- Video cover
- Directed by: Fred Schepisi
- Written by: Fred Schepisi
- Produced by: Fred Schepisi
- Starring: Arthur Dignam; Nick Tate; Simon Burke;
- Cinematography: Ian Baker
- Edited by: Brian Kavanagh
- Music by: Bruce Smeaton
- Production company: The Film House
- Distributed by: Fred Schepisi; Umbrella Entertainment;
- Release date: 12 August 1976;
- Running time: 107 minutes
- Country: Australia
- Language: English
- Budget: A$306,000 or $298,000
- Box office: A$334,000 (Australia)

= The Devil's Playground (1976 film) =

1976 film by Fred Schepisi

The Devil's Playground is a 1976 Australian drama film written, produced and directed by Fred Schepisi. It is a semi-autobiographical film which tells the story of a boy growing up and going to school in a Catholic juniorate administered by De La Salle Brothers. Its focus is on the trials of the flesh and the tensions that arise, for both Brothers and students, from the religious injunction to control one's sexuality. It is considered part of the Australian New Wave film genre.

==Premise==
In August 1953, the 13-year-old Tom Allen attends a Catholic juniorate in Melbourne, Australia. Students and Brothers face individual challenges of faith and self-restraint.

==Cast==
- Arthur Dignam as Brother Francine
- Nick Tate as Brother Victor
- Simon Burke as Tom Allen
- Charles McCallum as Brother Sebastian
- John Frawley as Brother Celian
- Jonathan Hardy as Brother Arnold
- Gerry Duggan as Father Hanrahan
- Peter Cox as Brother James
- Thomas Keneally as Father Marshall
- Sheila Florance as Mrs Sullivan
- John Diedrich as Fitz
- Alan Cinis as Waite
- Richard Morgan as Smith
- Jeremy Kewley as Thompson

==Production==
The screenplay was based on Schepisi's own experience attending a Catholic juniorate and took him five years to write. The film financing took three years to arrange, eventually coming from the Australian Film Commission ($100,000) and the Film House, Schepisi's own company ($154,000), with the balance coming from private investment.

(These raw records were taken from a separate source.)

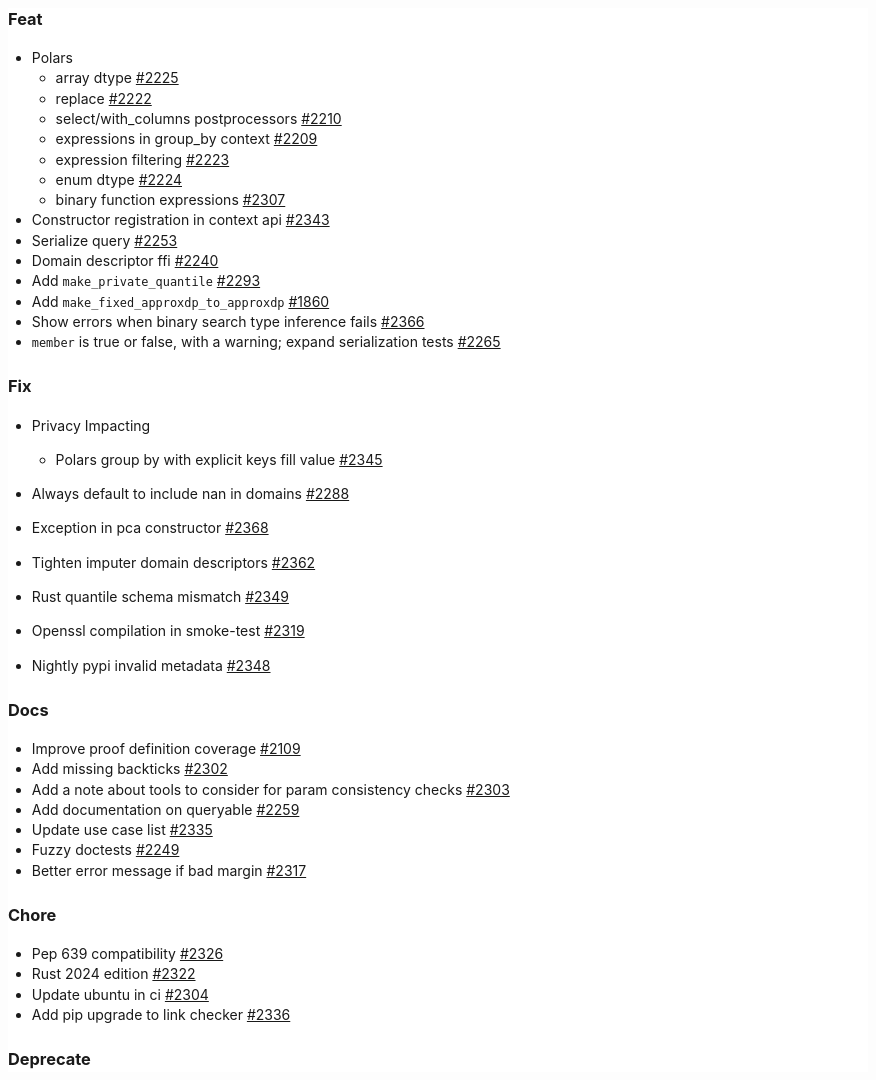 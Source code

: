 ### Feat

- Polars
    - array dtype [#2225](https://github.com/opendp/opendp/pull/2225)
    - replace [#2222](https://github.com/opendp/opendp/pull/2222)
    - select/with_columns postprocessors [#2210](https://github.com/opendp/opendp/pull/2210)
    - expressions in group_by context [#2209](https://github.com/opendp/opendp/pull/2209)
    - expression filtering [#2223](https://github.com/opendp/opendp/pull/2223)
    - enum dtype [#2224](https://github.com/opendp/opendp/pull/2224)
    - binary function expressions [#2307](https://github.com/opendp/opendp/pull/2307)
- Constructor registration in context api [#2343](https://github.com/opendp/opendp/pull/2343)
- Serialize query [#2253](https://github.com/opendp/opendp/pull/2253)
- Domain descriptor ffi [#2240](https://github.com/opendp/opendp/pull/2240)
- Add `make_private_quantile` [#2293](https://github.com/opendp/opendp/pull/2293)
- Add `make_fixed_approxdp_to_approxdp` [#1860](https://github.com/opendp/opendp/pull/1860)
- Show errors when binary search type inference fails [#2366](https://github.com/opendp/opendp/pull/2366)
- `member` is true or false, with a warning; expand serialization tests [#2265](https://github.com/opendp/opendp/pull/2265)

### Fix

- Privacy Impacting
    - Polars group by with explicit keys fill value [#2345](https://github.com/opendp/opendp/pull/2345)

- Always default to include nan in domains [#2288](https://github.com/opendp/opendp/pull/2288)
- Exception in pca constructor [#2368](https://github.com/opendp/opendp/pull/2368)
- Tighten imputer domain descriptors [#2362](https://github.com/opendp/opendp/pull/2362)
- Rust quantile schema mismatch [#2349](https://github.com/opendp/opendp/pull/2349)
- Openssl compilation in smoke-test [#2319](https://github.com/opendp/opendp/pull/2319)
- Nightly pypi invalid metadata [#2348](https://github.com/opendp/opendp/pull/2348)

### Docs

- Improve proof definition coverage [#2109](https://github.com/opendp/opendp/pull/2109)
- Add missing backticks [#2302](https://github.com/opendp/opendp/pull/2302)
- Add a note about tools to consider for param consistency checks [#2303](https://github.com/opendp/opendp/pull/2303)
- Add documentation on queryable [#2259](https://github.com/opendp/opendp/pull/2259)
- Update use case list [#2335](https://github.com/opendp/opendp/pull/2335)
- Fuzzy doctests [#2249](https://github.com/opendp/opendp/pull/2249)
- Better error message if bad margin [#2317](https://github.com/opendp/opendp/pull/2317)

### Chore

- Pep 639 compatibility [#2326](https://github.com/opendp/opendp/pull/2326)
- Rust 2024 edition [#2322](https://github.com/opendp/opendp/pull/2322)
- Update ubuntu in ci [#2304](https://github.com/opendp/opendp/pull/2304)
- Add pip upgrade to link checker [#2336](https://github.com/opendp/opendp/pull/2336)

### Deprecate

It was shot in 1975 mostly at Werribee Park near Melbourne.

==Recognition==
The film won the 1976 Australian Film Institute Award for Best Film, Best Direction, Best Lead Actor for both Simon Burke and Nick Tate, Best Screenplay, Best Achievement in Cinematography, and the Jury Prize.

The Devil's Playground was initially not released in theatres in the United States, but after director Fred Schepisi acquired greater overseas fame with The Chant of Jimmie Blacksmith and Barbarosa, it was brought to the U.S. in 1982. Reviewing the film on the American TV show Sneak Previews, Gene Siskel and Roger Ebert said it remained a compelling example of Schepisi's work, and gave it two "yes" votes. They commented that it stands out from similar films in that it does not focus solely on the subject of sex, and that it addresses the struggles of the brothers at the school as well as the students.

==Box office==
The Devil's Playground grossed $334,000 at the box office in Australia, which is equivalent to $2,157,500 in 2020 dollars. According to Schepisi, the movie almost got its money back.

==Home media==
The Devil's Playground was released on DVD with a new print by Umbrella Entertainment in November 2008. The DVD is compatible with all region codes and includes special features such as the theatrical trailer, an interview with Fred Schepisi, and audio commentary with Fred Schepisi. This film was released on Blu-ray by Umbrella Entertainment in June 2014, with extras.